Saved entries:

***

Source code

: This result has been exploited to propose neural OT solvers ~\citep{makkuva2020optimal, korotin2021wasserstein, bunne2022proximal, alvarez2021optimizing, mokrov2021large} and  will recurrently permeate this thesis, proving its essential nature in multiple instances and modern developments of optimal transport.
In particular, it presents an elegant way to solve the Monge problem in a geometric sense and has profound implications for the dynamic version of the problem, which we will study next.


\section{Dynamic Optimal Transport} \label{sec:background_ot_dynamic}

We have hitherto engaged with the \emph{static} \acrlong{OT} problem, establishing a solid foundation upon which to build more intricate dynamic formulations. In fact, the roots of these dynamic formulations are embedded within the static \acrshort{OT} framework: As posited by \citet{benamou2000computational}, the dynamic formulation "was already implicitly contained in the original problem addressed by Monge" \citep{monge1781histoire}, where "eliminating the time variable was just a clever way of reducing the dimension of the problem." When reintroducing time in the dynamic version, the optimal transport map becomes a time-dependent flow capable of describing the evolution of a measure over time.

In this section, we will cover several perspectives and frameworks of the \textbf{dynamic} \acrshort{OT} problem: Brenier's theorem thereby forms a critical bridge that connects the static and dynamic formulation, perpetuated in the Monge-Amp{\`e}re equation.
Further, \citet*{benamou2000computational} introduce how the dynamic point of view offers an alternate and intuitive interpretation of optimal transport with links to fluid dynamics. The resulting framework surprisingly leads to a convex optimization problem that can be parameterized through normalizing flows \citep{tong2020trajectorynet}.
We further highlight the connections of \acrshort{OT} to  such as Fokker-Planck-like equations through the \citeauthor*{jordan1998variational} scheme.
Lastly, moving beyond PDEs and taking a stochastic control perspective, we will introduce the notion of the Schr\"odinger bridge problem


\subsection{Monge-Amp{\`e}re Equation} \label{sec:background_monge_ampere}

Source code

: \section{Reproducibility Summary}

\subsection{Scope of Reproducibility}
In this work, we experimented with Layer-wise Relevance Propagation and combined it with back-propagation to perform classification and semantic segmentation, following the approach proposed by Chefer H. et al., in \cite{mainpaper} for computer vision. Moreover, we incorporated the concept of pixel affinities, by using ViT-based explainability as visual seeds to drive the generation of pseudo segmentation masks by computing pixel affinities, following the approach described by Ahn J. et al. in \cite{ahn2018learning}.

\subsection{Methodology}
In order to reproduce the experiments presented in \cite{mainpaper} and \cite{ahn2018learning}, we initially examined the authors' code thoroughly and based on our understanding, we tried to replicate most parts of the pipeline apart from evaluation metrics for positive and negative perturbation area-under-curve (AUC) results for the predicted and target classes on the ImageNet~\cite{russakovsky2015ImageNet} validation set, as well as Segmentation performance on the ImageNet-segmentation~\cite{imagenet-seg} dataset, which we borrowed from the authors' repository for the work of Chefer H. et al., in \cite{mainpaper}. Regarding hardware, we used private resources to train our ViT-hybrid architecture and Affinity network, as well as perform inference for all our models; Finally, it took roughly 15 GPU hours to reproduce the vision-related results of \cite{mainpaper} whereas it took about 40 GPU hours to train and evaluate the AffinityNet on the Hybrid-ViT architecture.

***

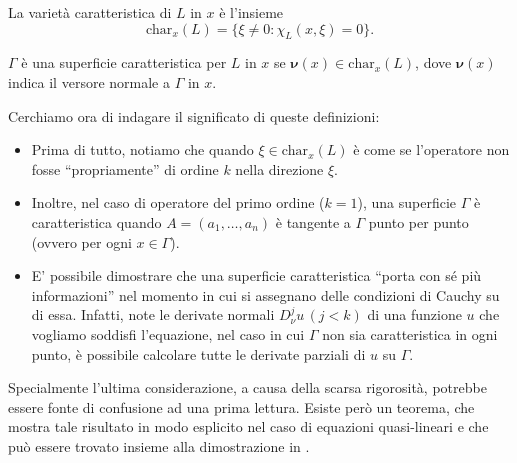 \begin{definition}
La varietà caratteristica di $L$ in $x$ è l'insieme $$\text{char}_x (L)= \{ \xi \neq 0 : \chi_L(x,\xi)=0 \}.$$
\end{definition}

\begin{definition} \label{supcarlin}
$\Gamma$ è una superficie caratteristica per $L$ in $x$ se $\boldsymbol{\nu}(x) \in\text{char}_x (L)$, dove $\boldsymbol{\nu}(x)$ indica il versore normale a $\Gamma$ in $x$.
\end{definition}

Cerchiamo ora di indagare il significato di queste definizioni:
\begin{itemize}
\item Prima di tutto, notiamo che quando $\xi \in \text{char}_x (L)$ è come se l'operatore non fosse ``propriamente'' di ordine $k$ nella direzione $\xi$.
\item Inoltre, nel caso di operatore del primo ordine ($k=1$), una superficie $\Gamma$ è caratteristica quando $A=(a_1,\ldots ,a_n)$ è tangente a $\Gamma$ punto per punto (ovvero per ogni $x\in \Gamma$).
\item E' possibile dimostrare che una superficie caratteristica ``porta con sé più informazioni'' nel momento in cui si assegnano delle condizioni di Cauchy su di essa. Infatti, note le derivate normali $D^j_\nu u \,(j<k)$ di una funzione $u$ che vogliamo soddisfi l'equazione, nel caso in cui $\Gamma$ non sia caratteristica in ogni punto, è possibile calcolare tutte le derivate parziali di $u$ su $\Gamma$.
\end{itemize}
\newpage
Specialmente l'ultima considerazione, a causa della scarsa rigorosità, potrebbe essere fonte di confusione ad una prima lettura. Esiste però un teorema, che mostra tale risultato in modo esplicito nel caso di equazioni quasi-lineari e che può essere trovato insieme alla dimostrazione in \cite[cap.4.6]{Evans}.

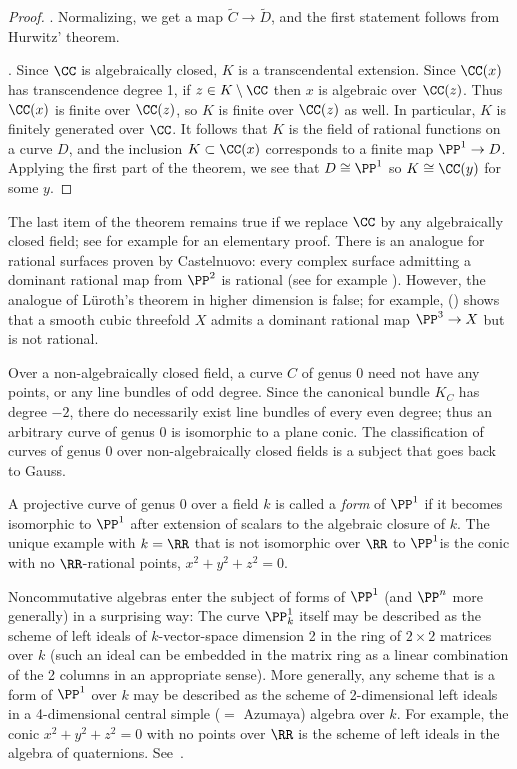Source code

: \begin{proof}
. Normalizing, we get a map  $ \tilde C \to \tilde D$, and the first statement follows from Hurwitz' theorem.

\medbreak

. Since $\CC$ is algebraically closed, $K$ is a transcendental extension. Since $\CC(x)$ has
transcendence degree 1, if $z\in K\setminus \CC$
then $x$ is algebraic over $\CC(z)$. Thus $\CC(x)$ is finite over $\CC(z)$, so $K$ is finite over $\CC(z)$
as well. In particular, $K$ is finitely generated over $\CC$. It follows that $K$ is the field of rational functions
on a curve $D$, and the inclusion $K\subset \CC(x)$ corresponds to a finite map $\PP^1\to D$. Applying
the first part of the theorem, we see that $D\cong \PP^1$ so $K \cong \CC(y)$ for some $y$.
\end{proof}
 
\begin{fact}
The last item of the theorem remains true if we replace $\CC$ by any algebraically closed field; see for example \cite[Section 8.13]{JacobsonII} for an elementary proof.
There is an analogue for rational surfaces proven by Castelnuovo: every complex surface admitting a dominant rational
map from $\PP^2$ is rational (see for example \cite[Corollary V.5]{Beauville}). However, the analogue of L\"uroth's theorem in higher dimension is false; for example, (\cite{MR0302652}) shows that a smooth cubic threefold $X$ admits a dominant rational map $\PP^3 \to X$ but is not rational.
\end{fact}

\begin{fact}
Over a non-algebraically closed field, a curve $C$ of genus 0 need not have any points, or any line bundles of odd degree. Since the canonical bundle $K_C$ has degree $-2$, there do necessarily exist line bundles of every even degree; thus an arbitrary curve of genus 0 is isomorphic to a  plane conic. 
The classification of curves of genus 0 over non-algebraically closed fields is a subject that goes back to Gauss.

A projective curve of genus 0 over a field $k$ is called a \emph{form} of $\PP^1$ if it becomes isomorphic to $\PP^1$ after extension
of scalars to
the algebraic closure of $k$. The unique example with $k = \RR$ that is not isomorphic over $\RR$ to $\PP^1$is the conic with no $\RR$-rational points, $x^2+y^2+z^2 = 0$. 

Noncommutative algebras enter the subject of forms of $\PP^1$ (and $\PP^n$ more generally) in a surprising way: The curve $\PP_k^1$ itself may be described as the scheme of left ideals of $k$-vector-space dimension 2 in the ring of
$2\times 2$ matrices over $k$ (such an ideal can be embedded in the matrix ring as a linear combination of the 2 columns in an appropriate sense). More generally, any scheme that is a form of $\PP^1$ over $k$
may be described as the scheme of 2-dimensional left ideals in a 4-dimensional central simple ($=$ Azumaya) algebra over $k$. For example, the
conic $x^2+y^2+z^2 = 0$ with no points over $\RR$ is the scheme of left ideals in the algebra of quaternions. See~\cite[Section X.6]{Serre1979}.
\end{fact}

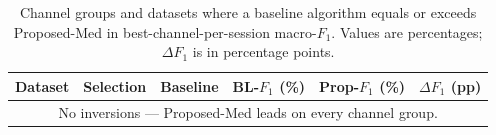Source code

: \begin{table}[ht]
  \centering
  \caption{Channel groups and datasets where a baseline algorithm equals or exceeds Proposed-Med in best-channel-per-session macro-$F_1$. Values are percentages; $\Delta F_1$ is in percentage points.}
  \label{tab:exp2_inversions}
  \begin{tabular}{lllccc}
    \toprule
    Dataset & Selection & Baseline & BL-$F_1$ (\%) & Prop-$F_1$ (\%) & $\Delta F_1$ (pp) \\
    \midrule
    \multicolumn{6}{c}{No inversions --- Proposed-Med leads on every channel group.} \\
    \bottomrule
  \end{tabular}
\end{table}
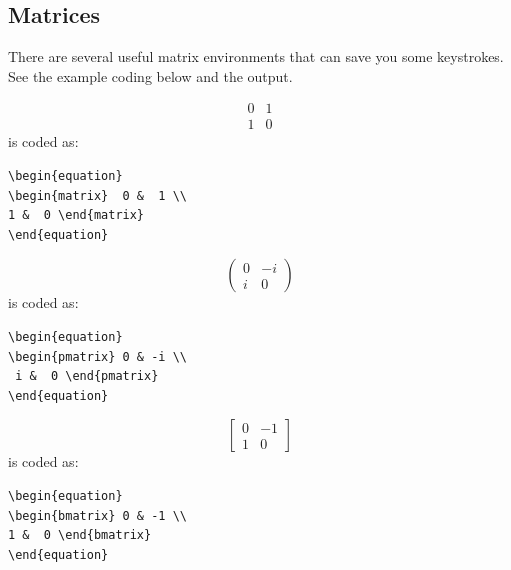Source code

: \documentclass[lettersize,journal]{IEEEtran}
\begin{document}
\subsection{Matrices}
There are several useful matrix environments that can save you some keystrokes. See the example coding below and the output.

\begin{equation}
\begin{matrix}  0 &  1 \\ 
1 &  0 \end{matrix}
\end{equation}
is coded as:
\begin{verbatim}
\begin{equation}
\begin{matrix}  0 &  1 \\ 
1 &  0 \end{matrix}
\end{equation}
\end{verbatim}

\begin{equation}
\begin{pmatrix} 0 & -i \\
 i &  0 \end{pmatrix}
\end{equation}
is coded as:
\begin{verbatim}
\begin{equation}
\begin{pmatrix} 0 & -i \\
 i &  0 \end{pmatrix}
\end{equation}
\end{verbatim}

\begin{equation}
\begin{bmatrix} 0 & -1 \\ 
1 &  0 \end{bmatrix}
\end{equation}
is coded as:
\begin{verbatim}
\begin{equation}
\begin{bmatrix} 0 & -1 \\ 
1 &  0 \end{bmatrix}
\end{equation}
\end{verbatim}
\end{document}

***

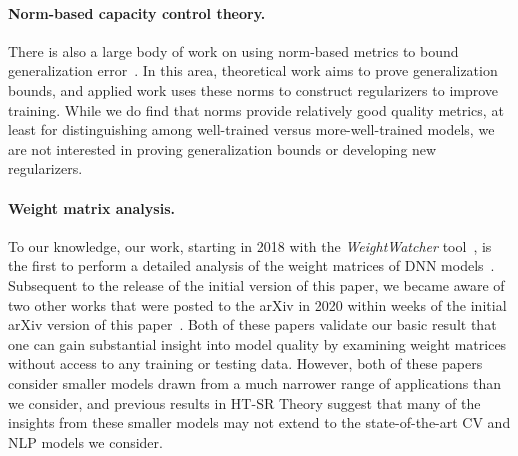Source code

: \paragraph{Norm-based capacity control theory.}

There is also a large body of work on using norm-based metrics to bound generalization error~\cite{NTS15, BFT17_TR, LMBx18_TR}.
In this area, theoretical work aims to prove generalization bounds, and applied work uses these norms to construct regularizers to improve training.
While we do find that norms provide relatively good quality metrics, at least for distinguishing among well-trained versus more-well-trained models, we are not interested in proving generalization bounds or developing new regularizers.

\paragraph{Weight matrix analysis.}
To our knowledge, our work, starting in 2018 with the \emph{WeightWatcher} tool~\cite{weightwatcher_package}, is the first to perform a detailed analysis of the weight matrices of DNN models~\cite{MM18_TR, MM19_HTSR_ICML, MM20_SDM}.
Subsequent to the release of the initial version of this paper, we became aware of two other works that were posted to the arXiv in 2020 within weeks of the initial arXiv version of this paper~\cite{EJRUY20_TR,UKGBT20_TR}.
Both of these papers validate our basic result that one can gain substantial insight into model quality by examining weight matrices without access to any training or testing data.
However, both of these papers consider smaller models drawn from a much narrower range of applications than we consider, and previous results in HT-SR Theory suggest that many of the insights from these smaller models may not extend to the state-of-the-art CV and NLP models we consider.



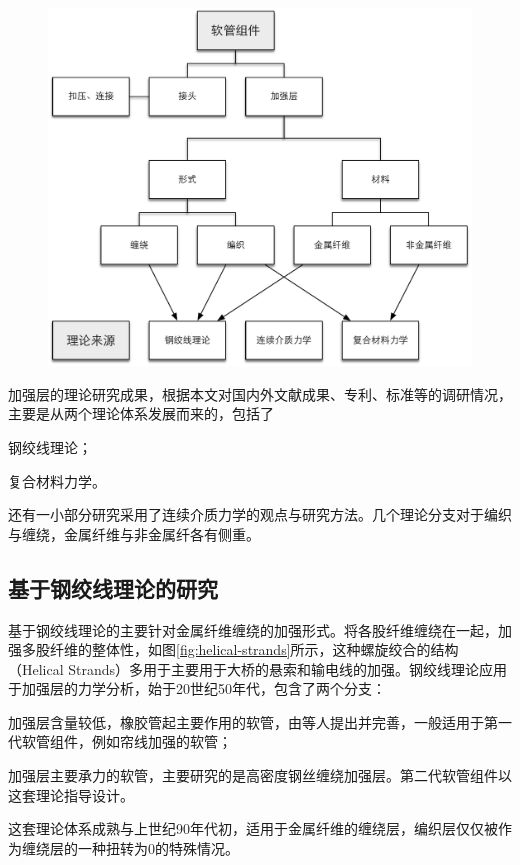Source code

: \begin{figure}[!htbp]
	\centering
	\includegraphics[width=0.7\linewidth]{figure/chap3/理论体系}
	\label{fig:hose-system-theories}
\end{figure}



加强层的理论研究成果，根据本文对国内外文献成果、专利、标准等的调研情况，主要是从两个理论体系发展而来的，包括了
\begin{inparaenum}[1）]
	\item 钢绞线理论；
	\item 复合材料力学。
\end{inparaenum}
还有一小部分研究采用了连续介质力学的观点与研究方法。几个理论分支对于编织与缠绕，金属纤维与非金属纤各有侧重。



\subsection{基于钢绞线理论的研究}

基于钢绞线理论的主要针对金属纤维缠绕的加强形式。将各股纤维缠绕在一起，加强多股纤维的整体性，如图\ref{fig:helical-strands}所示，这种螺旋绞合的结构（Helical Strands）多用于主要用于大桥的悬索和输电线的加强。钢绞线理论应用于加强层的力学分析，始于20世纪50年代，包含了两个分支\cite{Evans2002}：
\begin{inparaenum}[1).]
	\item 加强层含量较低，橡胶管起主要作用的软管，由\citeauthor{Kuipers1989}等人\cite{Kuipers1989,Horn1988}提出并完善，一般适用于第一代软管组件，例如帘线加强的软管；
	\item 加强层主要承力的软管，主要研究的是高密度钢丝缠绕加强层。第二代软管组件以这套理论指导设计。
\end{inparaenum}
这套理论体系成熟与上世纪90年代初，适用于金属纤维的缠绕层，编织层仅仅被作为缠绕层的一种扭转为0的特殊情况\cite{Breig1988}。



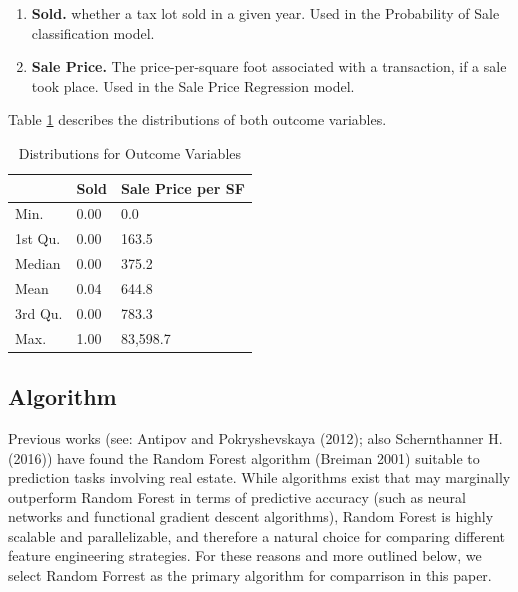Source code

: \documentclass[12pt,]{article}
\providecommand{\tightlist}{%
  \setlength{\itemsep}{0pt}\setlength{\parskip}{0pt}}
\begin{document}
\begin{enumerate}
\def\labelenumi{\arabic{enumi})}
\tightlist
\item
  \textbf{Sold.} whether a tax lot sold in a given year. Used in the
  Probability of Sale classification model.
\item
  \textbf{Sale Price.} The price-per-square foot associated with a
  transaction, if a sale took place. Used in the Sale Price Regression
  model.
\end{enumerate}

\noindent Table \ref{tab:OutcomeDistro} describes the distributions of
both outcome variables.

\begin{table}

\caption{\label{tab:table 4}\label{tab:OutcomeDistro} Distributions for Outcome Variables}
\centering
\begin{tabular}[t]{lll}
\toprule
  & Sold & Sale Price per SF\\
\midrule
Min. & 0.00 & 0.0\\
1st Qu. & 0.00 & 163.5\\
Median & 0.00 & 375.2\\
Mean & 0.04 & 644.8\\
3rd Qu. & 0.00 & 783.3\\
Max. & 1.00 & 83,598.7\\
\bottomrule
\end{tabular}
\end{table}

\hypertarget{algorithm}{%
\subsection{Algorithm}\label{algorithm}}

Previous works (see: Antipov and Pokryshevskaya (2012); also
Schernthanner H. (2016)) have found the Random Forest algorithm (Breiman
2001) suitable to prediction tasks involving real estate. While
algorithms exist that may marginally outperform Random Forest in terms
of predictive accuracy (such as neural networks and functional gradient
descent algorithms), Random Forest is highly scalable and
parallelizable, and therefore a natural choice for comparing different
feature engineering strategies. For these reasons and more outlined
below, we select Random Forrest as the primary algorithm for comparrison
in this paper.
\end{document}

***

Task prompt — For this exercise, please output exactly the lines above starting at the line with "To our knowledge, our" and ending at the line with "Both of these papers validate", ends included.

Written response —
To our knowledge, our work, starting in 2018 with the \emph{WeightWatcher} tool~\cite{weightwatcher_package}, is the first to perform a detailed analysis of the weight matrices of DNN models~\cite{MM18_TR, MM19_HTSR_ICML, MM20_SDM}.
Subsequent to the release of the initial version of this paper, we became aware of two other works that were posted to the arXiv in 2020 within weeks of the initial arXiv version of this paper~\cite{EJRUY20_TR,UKGBT20_TR}.
Both of these papers validate our basic result that one can gain substantial insight into model quality by examining weight matrices without access to any training or testing data.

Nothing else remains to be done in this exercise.